WHAT THE EXERCISE ASKS
Every record must appear in your reply exactly as written.

[Dataset entries]
################

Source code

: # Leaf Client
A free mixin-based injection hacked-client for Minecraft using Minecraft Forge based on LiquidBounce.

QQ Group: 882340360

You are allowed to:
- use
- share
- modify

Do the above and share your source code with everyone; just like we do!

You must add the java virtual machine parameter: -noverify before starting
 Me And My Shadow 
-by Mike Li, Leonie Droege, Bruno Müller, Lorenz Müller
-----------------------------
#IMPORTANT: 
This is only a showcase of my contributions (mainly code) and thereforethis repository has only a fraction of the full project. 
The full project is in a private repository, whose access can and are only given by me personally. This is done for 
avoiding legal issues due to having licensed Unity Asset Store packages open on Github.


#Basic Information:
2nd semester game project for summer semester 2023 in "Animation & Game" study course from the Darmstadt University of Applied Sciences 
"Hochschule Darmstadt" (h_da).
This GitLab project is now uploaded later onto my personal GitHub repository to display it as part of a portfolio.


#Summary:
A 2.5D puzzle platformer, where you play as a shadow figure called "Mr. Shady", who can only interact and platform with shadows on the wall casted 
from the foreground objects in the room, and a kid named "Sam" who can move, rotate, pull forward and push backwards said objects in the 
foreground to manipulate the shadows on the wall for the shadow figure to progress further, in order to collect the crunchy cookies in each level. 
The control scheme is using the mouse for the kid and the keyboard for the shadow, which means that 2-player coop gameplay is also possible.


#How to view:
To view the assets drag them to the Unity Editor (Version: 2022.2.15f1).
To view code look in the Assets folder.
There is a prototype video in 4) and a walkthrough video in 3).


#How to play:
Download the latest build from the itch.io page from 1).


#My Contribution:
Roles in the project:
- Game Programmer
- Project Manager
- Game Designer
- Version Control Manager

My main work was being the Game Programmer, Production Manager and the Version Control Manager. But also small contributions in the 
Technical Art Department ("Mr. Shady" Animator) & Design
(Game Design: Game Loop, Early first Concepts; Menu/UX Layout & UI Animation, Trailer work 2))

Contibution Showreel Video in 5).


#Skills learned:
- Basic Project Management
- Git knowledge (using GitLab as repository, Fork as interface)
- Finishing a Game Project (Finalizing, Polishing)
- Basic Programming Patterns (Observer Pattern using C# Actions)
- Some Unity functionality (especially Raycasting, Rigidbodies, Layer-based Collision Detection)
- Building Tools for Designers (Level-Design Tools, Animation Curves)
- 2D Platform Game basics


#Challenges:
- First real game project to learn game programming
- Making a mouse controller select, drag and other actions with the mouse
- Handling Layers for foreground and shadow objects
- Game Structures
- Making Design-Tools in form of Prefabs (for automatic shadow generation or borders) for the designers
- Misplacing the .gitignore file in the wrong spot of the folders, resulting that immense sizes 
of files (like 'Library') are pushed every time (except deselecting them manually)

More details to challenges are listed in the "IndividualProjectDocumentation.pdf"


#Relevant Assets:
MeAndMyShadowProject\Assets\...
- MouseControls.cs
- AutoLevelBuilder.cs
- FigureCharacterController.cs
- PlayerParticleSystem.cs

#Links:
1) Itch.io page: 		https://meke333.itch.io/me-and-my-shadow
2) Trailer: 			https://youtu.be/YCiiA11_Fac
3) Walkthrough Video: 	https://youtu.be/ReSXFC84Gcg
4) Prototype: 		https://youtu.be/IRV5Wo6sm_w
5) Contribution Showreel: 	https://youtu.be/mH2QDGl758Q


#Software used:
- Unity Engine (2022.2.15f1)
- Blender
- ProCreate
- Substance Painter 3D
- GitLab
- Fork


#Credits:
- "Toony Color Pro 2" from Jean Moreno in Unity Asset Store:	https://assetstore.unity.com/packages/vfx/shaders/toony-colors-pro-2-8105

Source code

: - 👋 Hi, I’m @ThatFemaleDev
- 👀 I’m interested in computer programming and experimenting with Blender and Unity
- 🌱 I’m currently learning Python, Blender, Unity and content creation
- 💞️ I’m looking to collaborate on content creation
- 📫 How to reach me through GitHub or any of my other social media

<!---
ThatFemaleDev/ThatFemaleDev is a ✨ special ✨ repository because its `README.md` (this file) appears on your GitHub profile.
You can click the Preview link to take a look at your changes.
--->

################

ANSWER FOR THE TASK
Source code

: # Leaf Client
A free mixin-based injection hacked-client for Minecraft using Minecraft Forge based on LiquidBounce.

QQ Group: 882340360

You are allowed to:
- use
- share
- modify

Do the above and share your source code with everyone; just like we do!

You must add the java virtual machine parameter: -noverify before starting
 Me And My Shadow 
-by Mike Li, Leonie Droege, Bruno Müller, Lorenz Müller
-----------------------------
#IMPORTANT: 
This is only a showcase of my contributions (mainly code) and thereforethis repository has only a fraction of the full project. 
The full project is in a private repository, whose access can and are only given by me personally. This is done for 
avoiding legal issues due to having licensed Unity Asset Store packages open on Github.


#Basic Information:
2nd semester game project for summer semester 2023 in "Animation & Game" study course from the Darmstadt University of Applied Sciences 
"Hochschule Darmstadt" (h_da).
This GitLab project is now uploaded later onto my personal GitHub repository to display it as part of a portfolio.


#Summary:
A 2.5D puzzle platformer, where you play as a shadow figure called "Mr. Shady", who can only interact and platform with shadows on the wall casted 
from the foreground objects in the room, and a kid named "Sam" who can move, rotate, pull forward and push backwards said objects in the 
foreground to manipulate the shadows on the wall for the shadow figure to progress further, in order to collect the crunchy cookies in each level. 
The control scheme is using the mouse for the kid and the keyboard for the shadow, which means that 2-player coop gameplay is also possible.


#How to view:
To view the assets drag them to the Unity Editor (Version: 2022.2.15f1).
To view code look in the Assets folder.
There is a prototype video in 4) and a walkthrough video in 3).


#How to play:
Download the latest build from the itch.io page from 1).


#My Contribution:
Roles in the project:
- Game Programmer
- Project Manager
- Game Designer
- Version Control Manager

My main work was being the Game Programmer, Production Manager and the Version Control Manager. But also small contributions in the 
Technical Art Department ("Mr. Shady" Animator) & Design
(Game Design: Game Loop, Early first Concepts; Menu/UX Layout & UI Animation, Trailer work 2))

Contibution Showreel Video in 5).


#Skills learned:
- Basic Project Management
- Git knowledge (using GitLab as repository, Fork as interface)
- Finishing a Game Project (Finalizing, Polishing)
- Basic Programming Patterns (Observer Pattern using C# Actions)
- Some Unity functionality (especially Raycasting, Rigidbodies, Layer-based Collision Detection)
- Building Tools for Designers (Level-Design Tools, Animation Curves)
- 2D Platform Game basics


#Challenges:
- First real game project to learn game programming
- Making a mouse controller select, drag and other actions with the mouse
- Handling Layers for foreground and shadow objects
- Game Structures
- Making Design-Tools in form of Prefabs (for automatic shadow generation or borders) for the designers
- Misplacing the .gitignore file in the wrong spot of the folders, resulting that immense sizes 
of files (like 'Library') are pushed every time (except deselecting them manually)

More details to challenges are listed in the "IndividualProjectDocumentation.pdf"


#Relevant Assets:
MeAndMyShadowProject\Assets\...
- MouseControls.cs
- AutoLevelBuilder.cs
- FigureCharacterController.cs
- PlayerParticleSystem.cs

#Links:
1) Itch.io page: 		https://meke333.itch.io/me-and-my-shadow
2) Trailer: 			https://youtu.be/YCiiA11_Fac
3) Walkthrough Video: 	https://youtu.be/ReSXFC84Gcg
4) Prototype: 		https://youtu.be/IRV5Wo6sm_w
5) Contribution Showreel: 	https://youtu.be/mH2QDGl758Q


#Software used:
- Unity Engine (2022.2.15f1)
- Blender
- ProCreate
- Substance Painter 3D
- GitLab
- Fork


#Credits:
- "Toony Color Pro 2" from Jean Moreno in Unity Asset Store:	https://assetstore.unity.com/packages/vfx/shaders/toony-colors-pro-2-8105

Source code

: - 👋 Hi, I’m @ThatFemaleDev
- 👀 I’m interested in computer programming and experimenting with Blender and Unity
- 🌱 I’m currently learning Python, Blender, Unity and content creation
- 💞️ I’m looking to collaborate on content creation
- 📫 How to reach me through GitHub or any of my other social media

<!---
ThatFemaleDev/ThatFemaleDev is a ✨ special ✨ repository because its `README.md` (this file) appears on your GitHub profile.
You can click the Preview link to take a look at your changes.
--->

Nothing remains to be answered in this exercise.